→ What you should do: Every line in the data below that has the word "cognitive" should be returned.

→ Stored records:

_____

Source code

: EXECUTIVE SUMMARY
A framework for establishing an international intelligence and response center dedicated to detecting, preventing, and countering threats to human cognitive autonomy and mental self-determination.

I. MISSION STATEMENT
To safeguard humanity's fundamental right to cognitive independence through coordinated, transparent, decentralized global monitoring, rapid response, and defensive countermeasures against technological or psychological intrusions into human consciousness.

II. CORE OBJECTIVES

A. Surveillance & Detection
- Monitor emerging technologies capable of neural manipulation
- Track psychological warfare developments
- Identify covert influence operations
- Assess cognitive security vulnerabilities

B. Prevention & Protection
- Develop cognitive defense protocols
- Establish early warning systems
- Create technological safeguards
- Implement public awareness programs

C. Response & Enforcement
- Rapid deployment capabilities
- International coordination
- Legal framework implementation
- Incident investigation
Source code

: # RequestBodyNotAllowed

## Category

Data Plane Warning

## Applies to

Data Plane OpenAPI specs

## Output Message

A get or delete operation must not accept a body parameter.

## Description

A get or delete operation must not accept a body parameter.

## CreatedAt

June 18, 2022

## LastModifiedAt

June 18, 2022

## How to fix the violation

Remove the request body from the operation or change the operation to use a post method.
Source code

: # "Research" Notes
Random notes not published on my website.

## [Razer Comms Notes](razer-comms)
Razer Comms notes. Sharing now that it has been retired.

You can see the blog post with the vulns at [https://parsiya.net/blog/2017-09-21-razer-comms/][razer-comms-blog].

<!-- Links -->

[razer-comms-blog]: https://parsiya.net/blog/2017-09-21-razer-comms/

_____

→ Answer for the task:
A framework for establishing an international intelligence and response center dedicated to detecting, preventing, and countering threats to human cognitive autonomy and mental self-determination.
To safeguard humanity's fundamental right to cognitive independence through coordinated, transparent, decentralized global monitoring, rapid response, and defensive countermeasures against technological or psychological intrusions into human consciousness.
- Assess cognitive security vulnerabilities
- Develop cognitive defense protocols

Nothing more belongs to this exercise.